** Opening Provided information block **
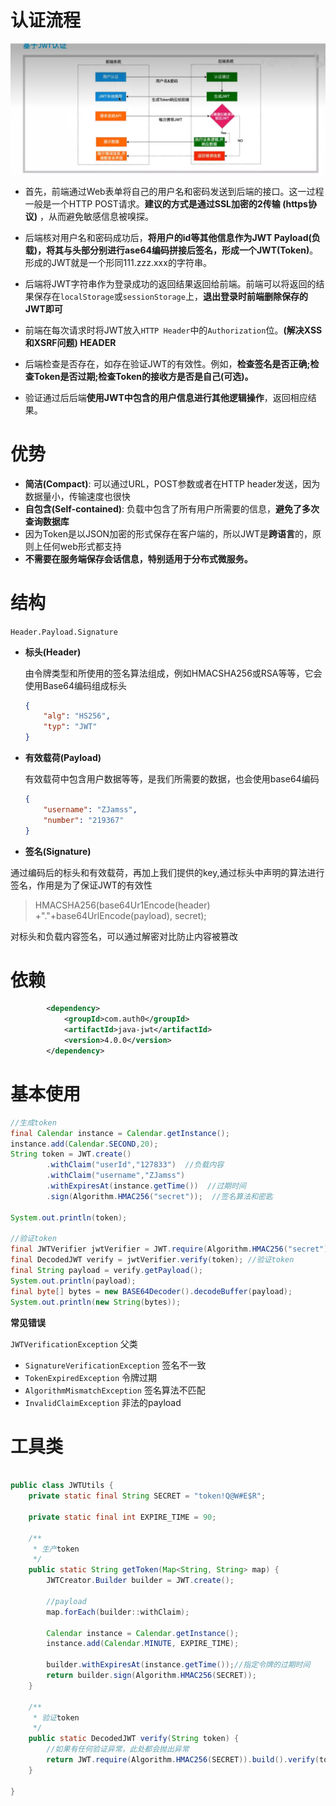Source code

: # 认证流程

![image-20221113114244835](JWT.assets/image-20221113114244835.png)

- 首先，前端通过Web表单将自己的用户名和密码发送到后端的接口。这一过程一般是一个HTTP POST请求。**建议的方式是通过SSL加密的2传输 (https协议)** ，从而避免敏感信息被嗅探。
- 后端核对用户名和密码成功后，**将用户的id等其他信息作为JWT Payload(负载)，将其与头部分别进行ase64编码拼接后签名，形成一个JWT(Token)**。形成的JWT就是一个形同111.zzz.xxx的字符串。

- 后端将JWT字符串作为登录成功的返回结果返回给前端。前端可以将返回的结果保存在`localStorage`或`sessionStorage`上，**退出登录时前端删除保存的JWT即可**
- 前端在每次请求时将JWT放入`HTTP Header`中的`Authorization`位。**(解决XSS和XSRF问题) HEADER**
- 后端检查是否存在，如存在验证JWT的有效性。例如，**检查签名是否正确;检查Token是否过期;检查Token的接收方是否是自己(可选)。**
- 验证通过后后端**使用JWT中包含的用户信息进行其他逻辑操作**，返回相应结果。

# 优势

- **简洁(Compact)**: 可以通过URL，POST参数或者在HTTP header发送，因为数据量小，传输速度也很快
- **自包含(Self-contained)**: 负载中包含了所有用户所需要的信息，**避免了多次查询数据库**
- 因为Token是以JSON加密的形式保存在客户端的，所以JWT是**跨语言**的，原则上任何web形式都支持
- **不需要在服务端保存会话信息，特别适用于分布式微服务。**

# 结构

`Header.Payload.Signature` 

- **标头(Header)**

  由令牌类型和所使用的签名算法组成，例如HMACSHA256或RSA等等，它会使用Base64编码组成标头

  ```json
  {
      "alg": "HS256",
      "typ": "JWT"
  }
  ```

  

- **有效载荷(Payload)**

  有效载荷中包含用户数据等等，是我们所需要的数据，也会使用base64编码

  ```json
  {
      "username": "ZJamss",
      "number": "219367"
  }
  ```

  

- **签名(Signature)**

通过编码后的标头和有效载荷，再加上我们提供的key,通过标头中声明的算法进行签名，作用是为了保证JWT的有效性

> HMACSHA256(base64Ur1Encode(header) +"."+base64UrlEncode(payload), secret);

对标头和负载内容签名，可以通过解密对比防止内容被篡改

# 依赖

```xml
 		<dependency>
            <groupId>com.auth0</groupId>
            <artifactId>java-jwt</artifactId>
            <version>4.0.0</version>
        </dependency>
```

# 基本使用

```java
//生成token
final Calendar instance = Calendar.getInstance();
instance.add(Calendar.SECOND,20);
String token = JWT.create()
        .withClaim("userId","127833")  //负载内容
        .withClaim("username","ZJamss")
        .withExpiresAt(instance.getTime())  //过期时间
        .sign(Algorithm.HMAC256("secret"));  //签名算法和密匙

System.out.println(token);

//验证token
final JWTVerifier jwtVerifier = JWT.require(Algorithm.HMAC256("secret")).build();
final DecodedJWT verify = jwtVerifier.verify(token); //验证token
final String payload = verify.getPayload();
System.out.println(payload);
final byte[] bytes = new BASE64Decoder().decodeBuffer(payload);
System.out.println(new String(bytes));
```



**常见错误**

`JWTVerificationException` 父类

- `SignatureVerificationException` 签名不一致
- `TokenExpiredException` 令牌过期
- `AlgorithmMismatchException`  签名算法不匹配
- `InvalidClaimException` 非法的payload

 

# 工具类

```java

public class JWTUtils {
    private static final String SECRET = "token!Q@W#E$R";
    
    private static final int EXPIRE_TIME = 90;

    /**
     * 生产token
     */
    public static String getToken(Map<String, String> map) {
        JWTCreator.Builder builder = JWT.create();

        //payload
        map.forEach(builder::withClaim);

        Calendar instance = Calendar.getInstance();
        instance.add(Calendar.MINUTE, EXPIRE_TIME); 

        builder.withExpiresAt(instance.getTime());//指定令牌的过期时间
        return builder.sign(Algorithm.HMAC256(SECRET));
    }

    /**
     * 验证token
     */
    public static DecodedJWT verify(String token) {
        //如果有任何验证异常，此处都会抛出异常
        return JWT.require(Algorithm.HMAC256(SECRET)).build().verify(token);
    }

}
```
** Closing Provided information block **
Exercise prompt: Return every record exactly, minus the pictures.

Solution:
Source code

: # 认证流程

![image-20221113114244835](JWT.assets/image-20221113114244835.png)

- 首先，前端通过Web表单将自己的用户名和密码发送到后端的接口。这一过程一般是一个HTTP POST请求。**建议的方式是通过SSL加密的2传输 (https协议)** ，从而避免敏感信息被嗅探。
- 后端核对用户名和密码成功后，**将用户的id等其他信息作为JWT Payload(负载)，将其与头部分别进行ase64编码拼接后签名，形成一个JWT(Token)**。形成的JWT就是一个形同111.zzz.xxx的字符串。

- 后端将JWT字符串作为登录成功的返回结果返回给前端。前端可以将返回的结果保存在`localStorage`或`sessionStorage`上，**退出登录时前端删除保存的JWT即可**
- 前端在每次请求时将JWT放入`HTTP Header`中的`Authorization`位。**(解决XSS和XSRF问题) HEADER**
- 后端检查是否存在，如存在验证JWT的有效性。例如，**检查签名是否正确;检查Token是否过期;检查Token的接收方是否是自己(可选)。**
- 验证通过后后端**使用JWT中包含的用户信息进行其他逻辑操作**，返回相应结果。

# 优势

- **简洁(Compact)**: 可以通过URL，POST参数或者在HTTP header发送，因为数据量小，传输速度也很快
- **自包含(Self-contained)**: 负载中包含了所有用户所需要的信息，**避免了多次查询数据库**
- 因为Token是以JSON加密的形式保存在客户端的，所以JWT是**跨语言**的，原则上任何web形式都支持
- **不需要在服务端保存会话信息，特别适用于分布式微服务。**

# 结构

`Header.Payload.Signature` 

- **标头(Header)**

  由令牌类型和所使用的签名算法组成，例如HMACSHA256或RSA等等，它会使用Base64编码组成标头

  ```json
  {
      "alg": "HS256",
      "typ": "JWT"
  }
  ```

  

- **有效载荷(Payload)**

  有效载荷中包含用户数据等等，是我们所需要的数据，也会使用base64编码

  ```json
  {
      "username": "ZJamss",
      "number": "219367"
  }
  ```

  

- **签名(Signature)**

通过编码后的标头和有效载荷，再加上我们提供的key,通过标头中声明的算法进行签名，作用是为了保证JWT的有效性

> HMACSHA256(base64Ur1Encode(header) +"."+base64UrlEncode(payload), secret);

对标头和负载内容签名，可以通过解密对比防止内容被篡改

# 依赖

```xml
 		<dependency>
            <groupId>com.auth0</groupId>
            <artifactId>java-jwt</artifactId>
            <version>4.0.0</version>
        </dependency>
```

# 基本使用

```java
//生成token
final Calendar instance = Calendar.getInstance();
instance.add(Calendar.SECOND,20);
String token = JWT.create()
        .withClaim("userId","127833")  //负载内容
        .withClaim("username","ZJamss")
        .withExpiresAt(instance.getTime())  //过期时间
        .sign(Algorithm.HMAC256("secret"));  //签名算法和密匙

System.out.println(token);

//验证token
final JWTVerifier jwtVerifier = JWT.require(Algorithm.HMAC256("secret")).build();
final DecodedJWT verify = jwtVerifier.verify(token); //验证token
final String payload = verify.getPayload();
System.out.println(payload);
final byte[] bytes = new BASE64Decoder().decodeBuffer(payload);
System.out.println(new String(bytes));
```



**常见错误**

`JWTVerificationException` 父类

- `SignatureVerificationException` 签名不一致
- `TokenExpiredException` 令牌过期
- `AlgorithmMismatchException`  签名算法不匹配
- `InvalidClaimException` 非法的payload

 

# 工具类

```java

public class JWTUtils {
    private static final String SECRET = "token!Q@W#E$R";
    
    private static final int EXPIRE_TIME = 90;

    /**
     * 生产token
     */
    public static String getToken(Map<String, String> map) {
        JWTCreator.Builder builder = JWT.create();

        //payload
        map.forEach(builder::withClaim);

        Calendar instance = Calendar.getInstance();
        instance.add(Calendar.MINUTE, EXPIRE_TIME); 

        builder.withExpiresAt(instance.getTime());//指定令牌的过期时间
        return builder.sign(Algorithm.HMAC256(SECRET));
    }

    /**
     * 验证token
     */
    public static DecodedJWT verify(String token) {
        //如果有任何验证异常，此处都会抛出异常
        return JWT.require(Algorithm.HMAC256(SECRET)).build().verify(token);
    }

}
```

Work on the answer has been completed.